PROBLEM STATEMENT — Word for word, return every record.

::: SUPPLIED RECORDS

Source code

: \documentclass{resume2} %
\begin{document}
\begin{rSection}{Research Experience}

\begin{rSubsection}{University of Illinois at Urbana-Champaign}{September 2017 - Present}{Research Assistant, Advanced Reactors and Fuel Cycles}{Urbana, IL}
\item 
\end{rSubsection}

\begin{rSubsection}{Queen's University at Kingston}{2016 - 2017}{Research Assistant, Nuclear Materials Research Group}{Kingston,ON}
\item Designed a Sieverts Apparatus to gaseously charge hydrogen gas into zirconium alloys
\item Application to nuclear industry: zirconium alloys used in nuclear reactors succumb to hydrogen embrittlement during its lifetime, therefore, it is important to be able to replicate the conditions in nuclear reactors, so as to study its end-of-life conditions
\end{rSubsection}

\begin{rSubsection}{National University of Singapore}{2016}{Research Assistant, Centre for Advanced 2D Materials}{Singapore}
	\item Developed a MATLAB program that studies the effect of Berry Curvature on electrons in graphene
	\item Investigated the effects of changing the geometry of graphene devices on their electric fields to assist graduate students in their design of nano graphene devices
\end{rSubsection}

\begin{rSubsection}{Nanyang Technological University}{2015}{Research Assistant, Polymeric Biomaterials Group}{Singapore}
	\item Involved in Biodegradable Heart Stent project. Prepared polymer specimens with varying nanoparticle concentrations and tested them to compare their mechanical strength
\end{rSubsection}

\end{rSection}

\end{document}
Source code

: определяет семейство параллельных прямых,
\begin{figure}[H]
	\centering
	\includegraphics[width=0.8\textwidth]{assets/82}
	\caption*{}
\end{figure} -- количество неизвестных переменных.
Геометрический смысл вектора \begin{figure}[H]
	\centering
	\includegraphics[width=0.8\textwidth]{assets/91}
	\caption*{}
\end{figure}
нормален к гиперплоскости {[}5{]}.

::::::

THE ANSWER —
Source code

: \documentclass{resume2} %
\begin{document}
\begin{rSection}{Research Experience}

\begin{rSubsection}{University of Illinois at Urbana-Champaign}{September 2017 - Present}{Research Assistant, Advanced Reactors and Fuel Cycles}{Urbana, IL}
\item 
\end{rSubsection}

\begin{rSubsection}{Queen's University at Kingston}{2016 - 2017}{Research Assistant, Nuclear Materials Research Group}{Kingston,ON}
\item Designed a Sieverts Apparatus to gaseously charge hydrogen gas into zirconium alloys
\item Application to nuclear industry: zirconium alloys used in nuclear reactors succumb to hydrogen embrittlement during its lifetime, therefore, it is important to be able to replicate the conditions in nuclear reactors, so as to study its end-of-life conditions
\end{rSubsection}

\begin{rSubsection}{National University of Singapore}{2016}{Research Assistant, Centre for Advanced 2D Materials}{Singapore}
	\item Developed a MATLAB program that studies the effect of Berry Curvature on electrons in graphene
	\item Investigated the effects of changing the geometry of graphene devices on their electric fields to assist graduate students in their design of nano graphene devices
\end{rSubsection}

\begin{rSubsection}{Nanyang Technological University}{2015}{Research Assistant, Polymeric Biomaterials Group}{Singapore}
	\item Involved in Biodegradable Heart Stent project. Prepared polymer specimens with varying nanoparticle concentrations and tested them to compare their mechanical strength
\end{rSubsection}

\end{rSection}

\end{document}
Source code

: определяет семейство параллельных прямых,
\begin{figure}[H]
	\centering
	\includegraphics[width=0.8\textwidth]{assets/82}
	\caption*{}
\end{figure} -- количество неизвестных переменных.
Геометрический смысл вектора \begin{figure}[H]
	\centering
	\includegraphics[width=0.8\textwidth]{assets/91}
	\caption*{}
\end{figure}
нормален к гиперплоскости {[}5{]}.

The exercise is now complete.